By Shi Wen
US Secretary of State Mike Pompeo participated in the Quadrilateral Security Dialogue held in Tokyo with foreign ministers of Japan, Australia and India on October 6 during his short trip to Asia. This informal four-party strategic forum was held in a high-profile manner after the temporary reduction of the itinerary. It is evident that the US is eager to gather allies to promote its so-called "Indo-Pacific strategy."
Many senior US officials, including Secretary of Defense Mark Esper, have frequently promoted a partnership network based on the "Indo-Pacific Strategy" in the Asia-Pacific region recently, in order to promote the strategic intensification of the US regional alliance centered on the quadrilateral dialogue.
In the field of technology and economy, the US Secretary of State and the Secretary of Treasury have said on multiple occasions that they will unleash Japan's potential in semiconductor technology, 5G networks, submarine optical cables and other fields, take advantage of India's software technology and market potential, give play to Australia's industry chain and ecological advantages, and fully deploy the human resources of South Korea and ASEAN countries on this basis.

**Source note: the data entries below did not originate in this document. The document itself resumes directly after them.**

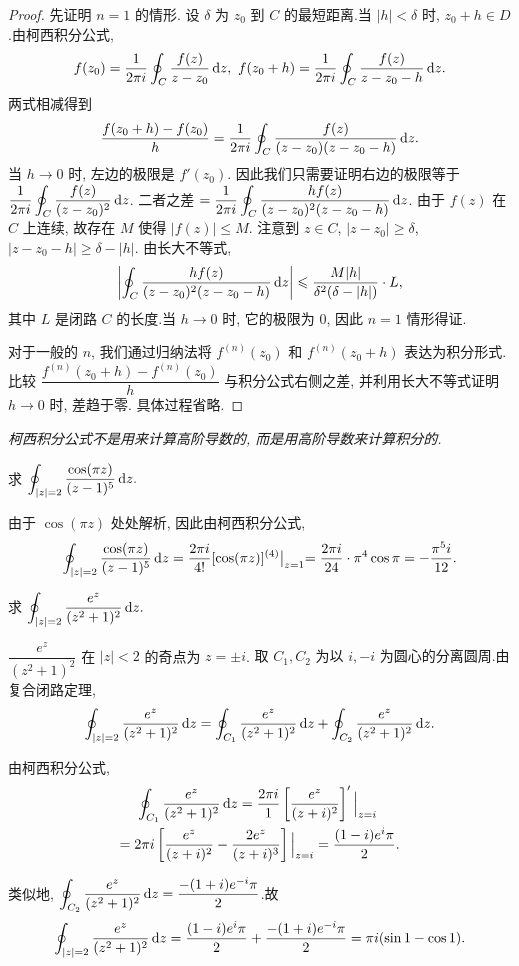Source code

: \begin{proof}
	先证明 $n=1$ 的情形.
	设 $\delta$ 为 $z_0$ 到 $C$ 的最短距离.当 $|h|<\delta$ 时, $z_0+h\in D$.由柯西积分公式,
		\[f(z_0)=\frac1{2\pi i}\oint_C\frac{f(z)}{z-z_0}\diff z,\ 
		f(z_0+h)=\frac1{2\pi i}\oint_C\frac{f(z)}{z-z_0-h}\diff z.\]
	两式相减得到
		\[\frac{f(z_0+h)-f(z_0)}h=\frac1{2\pi i}\oint_C\frac{f(z)}{(z-z_0)(z-z_0-h)}\,\mathrm{d} z.\]
	当 $h\to 0$ 时, 左边的极限是 $f'(z_0)$. 因此我们只需要证明右边的极限等于 $\displaystyle\frac1{2\pi i}\oint_C\frac{f(z)}{(z-z_0)^2}\,\mathrm{d} z$.
	二者之差 $=\displaystyle\frac1{2\pi i}\oint_C\frac{h f(z)}{(z-z_0)^2(z-z_0-h)}\,\mathrm{d} z$.
	由于 $f(z)$ 在 $C$ 上连续, 故存在 $M$ 使得 $|f(z)|\le M$. 注意到 $z\in C$, $|z-z_0|\ge \delta$, $|z-z_0-h|\ge\delta-|h|$. 由长大不等式,
		\[\left|\oint_C\frac{h f(z)}{(z-z_0)^2(z-z_0-h)}\,\mathrm{d} z\right|\leqslant\frac{M|h|}{\delta^2(\delta-|h|)}\cdot L,\]
	其中 $L$ 是闭路 $C$ 的长度.当 $h\to0$ 时, 它的极限为 $0$, 因此 $n=1$ 情形得证.

	对于一般的 $n$, 我们通过归纳法将 $f^{(n)}(z_0)$ 和 $f^{(n)}(z_0+h)$ 表达为积分形式. 比较 $\dfrac{f^{(n)}(z_0+h)-f^{(n)}(z_0)}h$ 与积分公式右侧之差, 并利用长大不等式证明 $h\to 0$ 时, 差趋于零. 具体过程省略.
\end{proof}

\emph{柯西积分公式不是用来计算高阶导数的, 而是用高阶导数来计算积分的.}

\begin{example}
	求 $\displaystyle\oint_{|z|=2}\frac{\cos(\pi z)}{(z-1)^5}\,\mathrm{d} z.$
\end{example}

\begin{solution}
	由于 $\cos(\pi z)$ 处处解析,
	{因此由柯西积分公式,
		\[
		\oint_{|z|=2}\frac{\cos(\pi z)}{(z-1)^5}\,\mathrm{d} z
		=\frac{2\pi i}{4!}[\cos(\pi z)]^{(4)}\big|_{z=1}
		{=\frac{2\pi i}{24}\cdot \pi^4\cos \pi=-\frac{\pi^5 i}{12}.}
		\]}
\end{solution}

\begin{example}
	求 $\displaystyle\oint_{|z|=2}\frac{e^z}{(z^2+1)^2}\,\mathrm{d} z.$
\end{example}

\begin{solution}
	$\dfrac{e^z}{(z^2+1)^2}$ 在 $|z|<2$ 的奇点为 $z=\pm i$.
	{取 $C_1,C_2$ 为以 $i,-i$ 为圆心的分离圆周.由复合闭路定理,
		\[\oint_{|z|=2}\frac{e^z}{(z^2+1)^2}\,\mathrm{d} z
		=\oint_{C_1}\frac{e^z}{(z^2+1)^2}\,\mathrm{d} z
		+\oint_{C_2}\frac{e^z}{(z^2+1)^2}\,\mathrm{d} z.\]}

	由柯西积分公式,
		\begin{align*}
		&\peq\oint_{C_1}\frac{e^z}{(z^2+1)^2}\diff z
		=\frac{2\pi i}{1}\left[\frac{e^z}{(z+i)^2}\right]'\Big|_{z=i}\\
		&{=2\pi i\left[\frac{e^z}{(z+i)^2}-\frac{2e^z}{(z+i)^3}\right]\Big|_{z=i}
		=\frac{(1-i)e^i\pi}2.}
		\end{align*}

	{类似地, $\displaystyle\oint_{C_2}\frac{e^z}{(z^2+1)^2}\,\mathrm{d} z=\frac{-(1+i)e^{-i}\pi}2$.故
		\[\oint_{|z|=2}\frac{e^z}{(z^2+1)^2}\,\mathrm{d} z
		=\frac{(1-i)e^i\pi}2+\frac{-(1+i)e^{-i}\pi}2
		=\pi i(\sin1-\cos1).\]}
\end{solution}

In the field of security, all parties have carried out normalized defense cooperation on the grounds of maintaining maritime security, such as the US-Japan-Australia-South Korea Pacific Vanguard exercise that ended in Guam not long ago, and the US-Japan-Australia Keen Sword joint military exercise that will start at the end of this month. At the same time, the US, Japan and India also plan to invite Australia to participate in the Malabar naval exercise. By then, the four countries will hold a large-scale joint military drill for the first time. In addition, supply agreements in the field of military logistics have been signed between the US and India, and Japan and India. Recently, some media disclosed that the US P-8A anti-submarine patrol aircraft had shortly landed at an Indian airport for supplies.
In the field of diplomacy, political confrontation and diplomatic containment through alliance has become the main strategy of the US since the Trump administration re-established its "great power competition" strategy. Some analysts say that the US is promoting the creation of an "Indo-Pacific NATO" with the US, Japan, Australia, and India as the core. However, the governments of the US and Japan, which are the initiators of the "Indo-Pacific Strategy", are more focused on domestic elections and government change issues at present. India and Australia play more of the "follower" role in this quadrilateral framework.
The US election situation is unpredictable. Whether it is a new administration or the re-election of the Trump administration, there are uncertainties in the continuity of its regional policies. Since Trump took office, his individualistic behaviors, such as threatening to withdraw troops from within NATO and increase defense sharing costs, have caused dissatisfaction among its traditional European allies and have put pressure on its Asia-Pacific allies. The US and South Korea have held multiple rounds of consultations on the issue of defense costs sharing and those meetings were repeatedly "broken up". Pompeo's sole visit to Japan and participation in the quadrilateral dialogue once again severely damaged South Korea's self-esteem.
It can be said that the different calculations of its regional allies are the soft underbelly of the US in forming an "Indo-Pacific strategic arc". As a "pawn", although Japan is consistent with the US in terms of regional strategy, it holds different understanding of economic development and diplomatic thinking. Japan and South Korea not only have grievances over historical issues, but also have territorial disputes. Australia and India have traditional misunderstandings on geopolitical issues in the Indian Ocean and South Pacific. Indian media have repeatedly reported that the Modi government does not want "Australia to get too enthusiastic about Indian Ocean affairs."